WORK TO BE COMPLETED =>
Nothing is needed except the lines below that run from the one with "Peaking | 101" through the one with "In case of using fixed", repeated exactly.

GIVEN DATA =>
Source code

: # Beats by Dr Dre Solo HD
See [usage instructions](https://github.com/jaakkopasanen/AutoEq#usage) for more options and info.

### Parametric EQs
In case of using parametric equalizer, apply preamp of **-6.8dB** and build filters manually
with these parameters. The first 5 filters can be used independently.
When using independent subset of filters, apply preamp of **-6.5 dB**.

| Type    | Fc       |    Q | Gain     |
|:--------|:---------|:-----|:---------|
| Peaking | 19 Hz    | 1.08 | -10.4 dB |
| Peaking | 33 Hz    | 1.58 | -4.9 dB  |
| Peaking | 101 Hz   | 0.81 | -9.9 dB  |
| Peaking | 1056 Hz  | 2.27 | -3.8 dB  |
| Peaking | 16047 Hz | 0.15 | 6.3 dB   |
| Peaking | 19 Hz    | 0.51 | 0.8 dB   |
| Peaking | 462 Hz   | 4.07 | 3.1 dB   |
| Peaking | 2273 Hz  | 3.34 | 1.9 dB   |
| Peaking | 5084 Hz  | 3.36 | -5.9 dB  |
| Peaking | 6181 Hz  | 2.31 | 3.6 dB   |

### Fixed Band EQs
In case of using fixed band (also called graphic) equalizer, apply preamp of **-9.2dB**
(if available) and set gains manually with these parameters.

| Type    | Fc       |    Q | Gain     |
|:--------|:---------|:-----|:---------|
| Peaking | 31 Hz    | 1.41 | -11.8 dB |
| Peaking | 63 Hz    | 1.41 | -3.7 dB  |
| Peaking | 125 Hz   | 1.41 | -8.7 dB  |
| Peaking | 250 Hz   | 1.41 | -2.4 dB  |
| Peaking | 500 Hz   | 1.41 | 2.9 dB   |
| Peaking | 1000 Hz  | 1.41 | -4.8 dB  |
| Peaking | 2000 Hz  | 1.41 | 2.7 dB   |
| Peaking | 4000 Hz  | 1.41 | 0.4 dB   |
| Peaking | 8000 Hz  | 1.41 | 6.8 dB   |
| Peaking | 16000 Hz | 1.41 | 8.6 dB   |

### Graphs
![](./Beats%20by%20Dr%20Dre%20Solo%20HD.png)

RESPONSE TO THIS EXERCISE =>
| Peaking | 101 Hz   | 0.81 | -9.9 dB  |
| Peaking | 1056 Hz  | 2.27 | -3.8 dB  |
| Peaking | 16047 Hz | 0.15 | 6.3 dB   |
| Peaking | 19 Hz    | 0.51 | 0.8 dB   |
| Peaking | 462 Hz   | 4.07 | 3.1 dB   |
| Peaking | 2273 Hz  | 3.34 | 1.9 dB   |
| Peaking | 5084 Hz  | 3.36 | -5.9 dB  |
| Peaking | 6181 Hz  | 2.31 | 3.6 dB   |

### Fixed Band EQs
In case of using fixed band (also called graphic) equalizer, apply preamp of **-9.2dB**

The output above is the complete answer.